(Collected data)
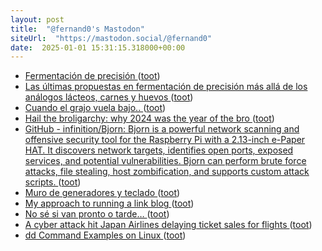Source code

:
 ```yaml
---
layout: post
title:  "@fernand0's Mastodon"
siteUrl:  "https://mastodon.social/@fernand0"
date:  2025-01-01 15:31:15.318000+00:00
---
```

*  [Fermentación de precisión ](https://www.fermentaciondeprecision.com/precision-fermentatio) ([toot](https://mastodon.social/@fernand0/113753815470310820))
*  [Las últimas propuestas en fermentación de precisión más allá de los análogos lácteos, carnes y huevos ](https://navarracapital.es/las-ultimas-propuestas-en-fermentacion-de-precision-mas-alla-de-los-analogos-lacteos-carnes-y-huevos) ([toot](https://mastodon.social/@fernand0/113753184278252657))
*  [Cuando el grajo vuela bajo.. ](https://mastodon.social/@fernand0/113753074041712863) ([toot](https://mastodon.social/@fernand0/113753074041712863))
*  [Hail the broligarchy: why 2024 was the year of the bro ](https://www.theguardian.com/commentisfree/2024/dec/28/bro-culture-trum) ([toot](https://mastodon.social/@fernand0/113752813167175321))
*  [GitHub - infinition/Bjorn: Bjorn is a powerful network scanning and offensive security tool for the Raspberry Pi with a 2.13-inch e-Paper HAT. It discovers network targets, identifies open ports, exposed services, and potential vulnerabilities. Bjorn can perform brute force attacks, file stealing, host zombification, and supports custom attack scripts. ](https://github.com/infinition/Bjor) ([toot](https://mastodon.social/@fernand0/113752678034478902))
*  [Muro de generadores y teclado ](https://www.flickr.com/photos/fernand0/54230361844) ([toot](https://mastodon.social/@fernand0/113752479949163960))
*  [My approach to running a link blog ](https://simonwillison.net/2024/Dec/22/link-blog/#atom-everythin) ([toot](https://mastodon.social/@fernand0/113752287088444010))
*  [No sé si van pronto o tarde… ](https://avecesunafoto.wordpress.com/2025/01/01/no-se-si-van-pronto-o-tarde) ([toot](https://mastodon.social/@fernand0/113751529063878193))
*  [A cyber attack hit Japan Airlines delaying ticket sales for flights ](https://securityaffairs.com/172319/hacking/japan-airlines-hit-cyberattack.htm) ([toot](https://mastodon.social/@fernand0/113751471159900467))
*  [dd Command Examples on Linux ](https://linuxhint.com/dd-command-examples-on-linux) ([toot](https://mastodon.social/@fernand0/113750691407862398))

--

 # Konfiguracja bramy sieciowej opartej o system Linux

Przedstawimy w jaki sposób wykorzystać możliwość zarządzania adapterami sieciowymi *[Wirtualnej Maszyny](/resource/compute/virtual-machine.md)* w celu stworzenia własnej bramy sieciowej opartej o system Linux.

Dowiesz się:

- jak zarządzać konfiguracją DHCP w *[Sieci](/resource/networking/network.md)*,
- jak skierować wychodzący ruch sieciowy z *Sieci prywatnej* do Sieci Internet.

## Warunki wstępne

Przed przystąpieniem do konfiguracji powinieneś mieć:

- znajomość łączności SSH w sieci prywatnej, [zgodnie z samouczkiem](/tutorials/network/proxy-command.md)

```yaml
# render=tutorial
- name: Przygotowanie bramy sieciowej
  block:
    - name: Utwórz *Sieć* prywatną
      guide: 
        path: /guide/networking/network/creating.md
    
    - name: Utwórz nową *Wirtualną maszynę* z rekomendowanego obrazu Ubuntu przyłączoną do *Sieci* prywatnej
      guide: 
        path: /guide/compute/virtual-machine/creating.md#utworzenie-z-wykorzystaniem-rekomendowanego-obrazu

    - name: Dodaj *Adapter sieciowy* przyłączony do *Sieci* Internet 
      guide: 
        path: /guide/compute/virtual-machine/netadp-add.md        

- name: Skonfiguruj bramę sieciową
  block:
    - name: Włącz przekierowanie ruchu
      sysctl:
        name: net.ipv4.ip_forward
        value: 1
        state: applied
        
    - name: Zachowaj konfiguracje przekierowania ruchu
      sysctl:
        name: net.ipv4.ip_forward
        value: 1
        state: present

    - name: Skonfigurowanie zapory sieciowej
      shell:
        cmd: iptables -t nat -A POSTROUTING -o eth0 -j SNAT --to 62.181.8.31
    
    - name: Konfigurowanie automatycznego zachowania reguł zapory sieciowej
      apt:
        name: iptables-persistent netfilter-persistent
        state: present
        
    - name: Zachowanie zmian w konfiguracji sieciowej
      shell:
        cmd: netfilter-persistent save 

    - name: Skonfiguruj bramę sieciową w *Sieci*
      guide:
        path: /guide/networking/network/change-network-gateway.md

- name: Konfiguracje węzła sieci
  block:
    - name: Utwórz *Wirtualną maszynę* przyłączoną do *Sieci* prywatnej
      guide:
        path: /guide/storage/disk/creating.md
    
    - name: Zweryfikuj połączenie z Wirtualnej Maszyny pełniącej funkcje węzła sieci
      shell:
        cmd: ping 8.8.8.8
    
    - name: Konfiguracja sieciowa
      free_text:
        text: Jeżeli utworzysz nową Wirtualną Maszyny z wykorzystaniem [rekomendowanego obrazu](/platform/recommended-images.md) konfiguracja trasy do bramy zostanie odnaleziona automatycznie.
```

...

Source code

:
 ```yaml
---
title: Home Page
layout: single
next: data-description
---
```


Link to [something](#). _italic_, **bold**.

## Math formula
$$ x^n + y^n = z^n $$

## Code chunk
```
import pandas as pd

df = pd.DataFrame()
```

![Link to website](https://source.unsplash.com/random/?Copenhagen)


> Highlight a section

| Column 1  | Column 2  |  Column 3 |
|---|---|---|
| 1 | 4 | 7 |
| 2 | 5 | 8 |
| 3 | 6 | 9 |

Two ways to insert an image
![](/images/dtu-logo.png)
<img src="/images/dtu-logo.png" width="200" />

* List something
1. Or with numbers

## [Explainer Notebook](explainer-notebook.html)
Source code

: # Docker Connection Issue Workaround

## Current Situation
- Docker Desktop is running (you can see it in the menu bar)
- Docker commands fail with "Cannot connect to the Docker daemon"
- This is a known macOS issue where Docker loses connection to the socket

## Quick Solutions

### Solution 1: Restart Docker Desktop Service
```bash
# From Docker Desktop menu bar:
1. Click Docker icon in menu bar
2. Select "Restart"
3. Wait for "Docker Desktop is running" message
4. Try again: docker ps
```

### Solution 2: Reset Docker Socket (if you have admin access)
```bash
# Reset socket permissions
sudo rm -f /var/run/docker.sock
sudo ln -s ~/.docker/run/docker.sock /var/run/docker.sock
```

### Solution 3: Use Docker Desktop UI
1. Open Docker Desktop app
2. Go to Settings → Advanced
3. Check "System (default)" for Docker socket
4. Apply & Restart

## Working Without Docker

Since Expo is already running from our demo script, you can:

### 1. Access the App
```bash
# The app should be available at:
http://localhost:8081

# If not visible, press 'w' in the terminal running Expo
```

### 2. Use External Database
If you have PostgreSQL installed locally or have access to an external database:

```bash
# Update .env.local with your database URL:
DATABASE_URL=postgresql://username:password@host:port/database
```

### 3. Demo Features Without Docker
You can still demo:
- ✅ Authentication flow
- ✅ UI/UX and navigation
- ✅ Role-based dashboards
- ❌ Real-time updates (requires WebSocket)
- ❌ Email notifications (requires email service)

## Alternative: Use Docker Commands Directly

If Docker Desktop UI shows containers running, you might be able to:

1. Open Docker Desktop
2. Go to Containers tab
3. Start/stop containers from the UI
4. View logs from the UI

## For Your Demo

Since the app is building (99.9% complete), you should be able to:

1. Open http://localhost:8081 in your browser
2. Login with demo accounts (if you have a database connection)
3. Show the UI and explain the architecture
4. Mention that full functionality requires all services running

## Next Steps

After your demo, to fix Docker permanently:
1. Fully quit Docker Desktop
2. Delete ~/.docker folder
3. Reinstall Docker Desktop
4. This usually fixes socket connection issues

- **TASK REQUIREMENTS**
All that belongs in your answer is the stretch of entries above from the line with "## Alternative: Use Docker Commands Directly" through the line with "4. This usually", printed exactly.

- **RESULT FOR THIS EXERCISE**
## Alternative: Use Docker Commands Directly

If Docker Desktop UI shows containers running, you might be able to:

1. Open Docker Desktop
2. Go to Containers tab
3. Start/stop containers from the UI
4. View logs from the UI

## For Your Demo

Since the app is building (99.9% complete), you should be able to:

1. Open http://localhost:8081 in your browser
2. Login with demo accounts (if you have a database connection)
3. Show the UI and explain the architecture
4. Mention that full functionality requires all services running

## Next Steps

After your demo, to fix Docker permanently:
1. Fully quit Docker Desktop
2. Delete ~/.docker folder
3. Reinstall Docker Desktop
4. This usually fixes socket connection issues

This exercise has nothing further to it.